1.10- Por despacho de 7 de junho de 2016, o Tribunal, não tendo sido invocadas exceções e não havendo lugar à produção de prova constituenda, dispensou a realização da reunião prevista no artigo 18.º do RJAT, ouvidas as Partes, e em aplicação dos princípios da autonomia do Tribunal Arbitral na condução do processo, da celeridade, da simplificação e informalidade processuais. Mais designou o dia 19 de julho de 2016 como prazo limite para prolação da decisão arbitral.
1.11-Em sede de alegações, a Requerente pugnou, no essencial, pela posição que sustentou na petição inicial, reforçada com a junção de um parecer jurídico, e a Requerida, tendo mantido também no essencial a posição sustentada na resposta, inovou ao invocar as exceções dilatórias de (i) incompetência material do tribunal arbitral para apreciar a «ilegalidade abstrata das liquidações» e de (ii) ilegitimidade passiva da Requerida, em ambos os casos por considerar que a Requerente pretende que o tribunal arbitral proceda à fiscalização abstrata da constitucionalidade da norma em causa.

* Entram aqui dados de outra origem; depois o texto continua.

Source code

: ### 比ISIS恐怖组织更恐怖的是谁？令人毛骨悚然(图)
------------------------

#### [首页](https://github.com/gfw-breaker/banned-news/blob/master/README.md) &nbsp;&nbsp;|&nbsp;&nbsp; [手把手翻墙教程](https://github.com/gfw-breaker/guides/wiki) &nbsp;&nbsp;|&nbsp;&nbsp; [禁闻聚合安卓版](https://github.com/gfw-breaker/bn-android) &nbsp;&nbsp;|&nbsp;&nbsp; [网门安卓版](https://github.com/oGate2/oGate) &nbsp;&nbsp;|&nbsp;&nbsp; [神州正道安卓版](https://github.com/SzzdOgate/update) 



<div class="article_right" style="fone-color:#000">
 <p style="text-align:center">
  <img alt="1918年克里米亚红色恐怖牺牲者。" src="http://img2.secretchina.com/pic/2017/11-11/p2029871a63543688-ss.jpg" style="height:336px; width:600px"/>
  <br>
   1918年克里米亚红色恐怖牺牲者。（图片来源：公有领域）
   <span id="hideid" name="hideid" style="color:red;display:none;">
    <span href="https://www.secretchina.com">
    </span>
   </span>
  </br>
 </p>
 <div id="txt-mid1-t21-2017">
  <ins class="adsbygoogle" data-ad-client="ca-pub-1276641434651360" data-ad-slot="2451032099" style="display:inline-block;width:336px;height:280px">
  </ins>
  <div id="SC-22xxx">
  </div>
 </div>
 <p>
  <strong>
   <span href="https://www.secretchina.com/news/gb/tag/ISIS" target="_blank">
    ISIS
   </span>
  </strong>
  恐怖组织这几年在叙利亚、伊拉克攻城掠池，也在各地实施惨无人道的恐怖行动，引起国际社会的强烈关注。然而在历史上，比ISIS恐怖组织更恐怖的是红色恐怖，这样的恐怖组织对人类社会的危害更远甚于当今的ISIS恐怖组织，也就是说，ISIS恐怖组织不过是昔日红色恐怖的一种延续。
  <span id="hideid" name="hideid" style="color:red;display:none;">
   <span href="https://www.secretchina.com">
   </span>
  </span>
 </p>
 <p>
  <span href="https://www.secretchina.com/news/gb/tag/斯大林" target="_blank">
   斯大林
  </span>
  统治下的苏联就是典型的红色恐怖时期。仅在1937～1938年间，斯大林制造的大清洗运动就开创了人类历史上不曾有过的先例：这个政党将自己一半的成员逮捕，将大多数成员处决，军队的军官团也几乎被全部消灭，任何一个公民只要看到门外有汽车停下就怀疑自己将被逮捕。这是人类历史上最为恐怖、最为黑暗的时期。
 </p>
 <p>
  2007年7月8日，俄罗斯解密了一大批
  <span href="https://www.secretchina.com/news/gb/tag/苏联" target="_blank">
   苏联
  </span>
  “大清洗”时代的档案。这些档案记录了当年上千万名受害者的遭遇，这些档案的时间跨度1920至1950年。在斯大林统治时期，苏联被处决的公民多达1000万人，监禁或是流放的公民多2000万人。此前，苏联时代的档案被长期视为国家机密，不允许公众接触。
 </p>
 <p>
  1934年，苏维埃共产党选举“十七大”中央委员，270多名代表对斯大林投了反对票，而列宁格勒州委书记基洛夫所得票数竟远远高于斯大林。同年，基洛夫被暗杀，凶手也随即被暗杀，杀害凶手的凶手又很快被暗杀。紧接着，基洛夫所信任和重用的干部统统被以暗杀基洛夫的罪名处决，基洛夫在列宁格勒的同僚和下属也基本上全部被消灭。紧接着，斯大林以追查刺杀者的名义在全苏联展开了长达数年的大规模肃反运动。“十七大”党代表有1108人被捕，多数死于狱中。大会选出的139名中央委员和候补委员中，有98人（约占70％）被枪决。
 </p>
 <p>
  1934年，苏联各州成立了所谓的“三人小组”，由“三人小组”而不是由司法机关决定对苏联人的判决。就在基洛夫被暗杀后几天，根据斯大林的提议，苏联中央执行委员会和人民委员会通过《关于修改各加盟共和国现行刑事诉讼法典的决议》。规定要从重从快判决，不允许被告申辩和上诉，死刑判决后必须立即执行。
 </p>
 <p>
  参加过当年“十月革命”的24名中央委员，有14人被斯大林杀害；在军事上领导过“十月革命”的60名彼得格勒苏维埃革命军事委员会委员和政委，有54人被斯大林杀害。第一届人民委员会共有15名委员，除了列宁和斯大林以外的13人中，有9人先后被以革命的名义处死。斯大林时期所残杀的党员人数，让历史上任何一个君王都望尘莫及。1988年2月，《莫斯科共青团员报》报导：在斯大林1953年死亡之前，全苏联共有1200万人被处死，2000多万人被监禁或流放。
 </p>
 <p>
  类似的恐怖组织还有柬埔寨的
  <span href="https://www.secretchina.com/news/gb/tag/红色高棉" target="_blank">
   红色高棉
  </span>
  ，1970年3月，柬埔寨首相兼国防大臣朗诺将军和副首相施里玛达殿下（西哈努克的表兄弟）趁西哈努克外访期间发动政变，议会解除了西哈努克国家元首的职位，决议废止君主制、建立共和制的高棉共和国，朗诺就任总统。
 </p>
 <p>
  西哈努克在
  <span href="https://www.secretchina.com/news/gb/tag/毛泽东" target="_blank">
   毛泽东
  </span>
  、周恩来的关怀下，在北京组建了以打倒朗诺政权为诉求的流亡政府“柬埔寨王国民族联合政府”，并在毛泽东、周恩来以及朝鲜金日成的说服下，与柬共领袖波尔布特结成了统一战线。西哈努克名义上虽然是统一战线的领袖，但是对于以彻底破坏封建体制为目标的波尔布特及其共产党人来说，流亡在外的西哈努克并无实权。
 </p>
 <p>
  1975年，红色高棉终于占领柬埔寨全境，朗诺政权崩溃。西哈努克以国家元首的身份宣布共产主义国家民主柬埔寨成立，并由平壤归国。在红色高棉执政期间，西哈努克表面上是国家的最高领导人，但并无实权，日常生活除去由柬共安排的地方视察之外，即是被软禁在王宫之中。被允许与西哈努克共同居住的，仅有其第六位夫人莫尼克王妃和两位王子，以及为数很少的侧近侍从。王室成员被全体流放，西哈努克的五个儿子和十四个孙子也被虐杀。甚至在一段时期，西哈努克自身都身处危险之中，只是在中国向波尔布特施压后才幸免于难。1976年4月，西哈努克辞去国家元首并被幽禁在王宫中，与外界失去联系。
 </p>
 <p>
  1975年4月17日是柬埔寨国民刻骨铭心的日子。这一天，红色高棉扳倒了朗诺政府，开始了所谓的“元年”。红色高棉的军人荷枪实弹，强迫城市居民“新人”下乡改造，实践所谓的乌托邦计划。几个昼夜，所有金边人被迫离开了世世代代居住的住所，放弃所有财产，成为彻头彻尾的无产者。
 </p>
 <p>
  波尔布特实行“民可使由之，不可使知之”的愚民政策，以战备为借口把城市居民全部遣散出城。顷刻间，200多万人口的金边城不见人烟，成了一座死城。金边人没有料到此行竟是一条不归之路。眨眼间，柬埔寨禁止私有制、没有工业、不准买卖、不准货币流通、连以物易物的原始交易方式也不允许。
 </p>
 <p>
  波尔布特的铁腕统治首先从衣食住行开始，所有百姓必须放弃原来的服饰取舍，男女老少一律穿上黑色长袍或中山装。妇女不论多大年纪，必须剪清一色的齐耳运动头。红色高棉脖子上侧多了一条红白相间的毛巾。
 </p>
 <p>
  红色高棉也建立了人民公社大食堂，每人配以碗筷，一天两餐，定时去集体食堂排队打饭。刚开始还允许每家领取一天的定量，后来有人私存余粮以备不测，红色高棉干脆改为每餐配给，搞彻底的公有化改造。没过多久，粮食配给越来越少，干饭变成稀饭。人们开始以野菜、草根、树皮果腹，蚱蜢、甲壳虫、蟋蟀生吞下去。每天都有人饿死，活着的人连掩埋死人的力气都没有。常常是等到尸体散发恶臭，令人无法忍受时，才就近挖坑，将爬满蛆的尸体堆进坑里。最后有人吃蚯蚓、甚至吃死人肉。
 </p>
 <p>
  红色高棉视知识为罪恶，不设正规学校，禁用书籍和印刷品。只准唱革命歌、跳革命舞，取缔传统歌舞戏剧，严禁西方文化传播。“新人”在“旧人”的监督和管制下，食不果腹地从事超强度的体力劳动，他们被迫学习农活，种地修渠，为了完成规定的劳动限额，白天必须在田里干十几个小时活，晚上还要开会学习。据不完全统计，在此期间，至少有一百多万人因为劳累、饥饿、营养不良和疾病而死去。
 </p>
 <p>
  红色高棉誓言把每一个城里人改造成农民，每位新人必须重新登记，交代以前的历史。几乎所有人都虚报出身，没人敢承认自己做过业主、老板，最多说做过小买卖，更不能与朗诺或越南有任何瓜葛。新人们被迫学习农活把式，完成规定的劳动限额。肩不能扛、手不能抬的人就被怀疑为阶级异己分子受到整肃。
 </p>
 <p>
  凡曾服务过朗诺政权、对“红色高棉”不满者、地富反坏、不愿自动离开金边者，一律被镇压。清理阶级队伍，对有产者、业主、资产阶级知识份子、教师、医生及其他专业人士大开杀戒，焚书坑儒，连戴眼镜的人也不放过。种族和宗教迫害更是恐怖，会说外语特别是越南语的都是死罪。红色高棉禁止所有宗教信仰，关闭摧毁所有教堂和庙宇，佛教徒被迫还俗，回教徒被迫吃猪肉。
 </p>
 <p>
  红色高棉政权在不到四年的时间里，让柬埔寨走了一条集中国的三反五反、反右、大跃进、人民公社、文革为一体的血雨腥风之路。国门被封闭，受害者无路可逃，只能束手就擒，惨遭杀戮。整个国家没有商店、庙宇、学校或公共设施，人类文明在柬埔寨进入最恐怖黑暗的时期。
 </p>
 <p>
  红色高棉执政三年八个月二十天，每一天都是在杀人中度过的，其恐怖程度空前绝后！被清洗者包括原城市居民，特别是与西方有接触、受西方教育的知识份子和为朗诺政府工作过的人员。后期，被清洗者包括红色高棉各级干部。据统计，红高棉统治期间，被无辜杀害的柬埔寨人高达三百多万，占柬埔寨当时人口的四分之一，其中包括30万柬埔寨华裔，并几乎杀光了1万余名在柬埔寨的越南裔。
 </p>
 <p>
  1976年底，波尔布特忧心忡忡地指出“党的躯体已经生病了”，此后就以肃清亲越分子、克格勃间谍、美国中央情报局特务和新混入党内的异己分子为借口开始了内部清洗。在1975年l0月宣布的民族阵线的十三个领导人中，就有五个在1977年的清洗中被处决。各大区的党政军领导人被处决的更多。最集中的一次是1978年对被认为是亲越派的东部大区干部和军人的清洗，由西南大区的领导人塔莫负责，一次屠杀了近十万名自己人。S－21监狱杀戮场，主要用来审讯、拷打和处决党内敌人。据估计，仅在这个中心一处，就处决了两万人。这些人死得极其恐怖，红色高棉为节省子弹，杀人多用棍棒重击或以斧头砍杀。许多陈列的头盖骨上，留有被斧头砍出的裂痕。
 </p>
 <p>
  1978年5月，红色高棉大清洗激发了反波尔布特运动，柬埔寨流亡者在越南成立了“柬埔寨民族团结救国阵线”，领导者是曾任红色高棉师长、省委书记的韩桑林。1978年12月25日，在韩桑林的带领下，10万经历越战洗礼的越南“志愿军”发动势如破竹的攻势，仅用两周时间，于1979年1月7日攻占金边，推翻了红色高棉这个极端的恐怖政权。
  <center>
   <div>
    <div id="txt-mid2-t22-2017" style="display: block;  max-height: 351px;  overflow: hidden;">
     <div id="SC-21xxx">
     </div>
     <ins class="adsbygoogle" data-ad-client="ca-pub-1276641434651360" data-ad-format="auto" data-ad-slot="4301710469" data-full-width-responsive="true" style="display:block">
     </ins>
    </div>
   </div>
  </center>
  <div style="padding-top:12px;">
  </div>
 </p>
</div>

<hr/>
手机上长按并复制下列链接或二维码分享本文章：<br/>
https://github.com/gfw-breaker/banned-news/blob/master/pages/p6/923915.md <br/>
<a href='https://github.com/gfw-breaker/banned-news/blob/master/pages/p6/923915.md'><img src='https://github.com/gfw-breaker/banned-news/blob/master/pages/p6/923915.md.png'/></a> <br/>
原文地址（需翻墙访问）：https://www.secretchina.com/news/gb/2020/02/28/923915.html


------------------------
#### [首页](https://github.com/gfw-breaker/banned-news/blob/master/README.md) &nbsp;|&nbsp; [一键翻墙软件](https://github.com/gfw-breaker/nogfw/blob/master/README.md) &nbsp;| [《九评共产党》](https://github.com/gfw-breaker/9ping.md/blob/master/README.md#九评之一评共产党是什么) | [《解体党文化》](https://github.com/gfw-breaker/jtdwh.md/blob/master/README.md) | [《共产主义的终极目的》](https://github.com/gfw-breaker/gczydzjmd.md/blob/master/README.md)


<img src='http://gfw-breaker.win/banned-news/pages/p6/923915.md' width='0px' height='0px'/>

1.12- Por Despacho de 04 de julho de 2017, o Tribunal, em respeito pelo princípio do contraditório, concedeu à Requerente um prazo para, querendo, se pronunciar sobre as exceções invocadas pela Requerida.
1.13. A Requerente pronunciou-se sobre as exceções invocadas pela Requerida, sustentando que as mesmas assentam numa incorreta interpretação do pedido de pronúncia arbitral, pelo que não podem proceder.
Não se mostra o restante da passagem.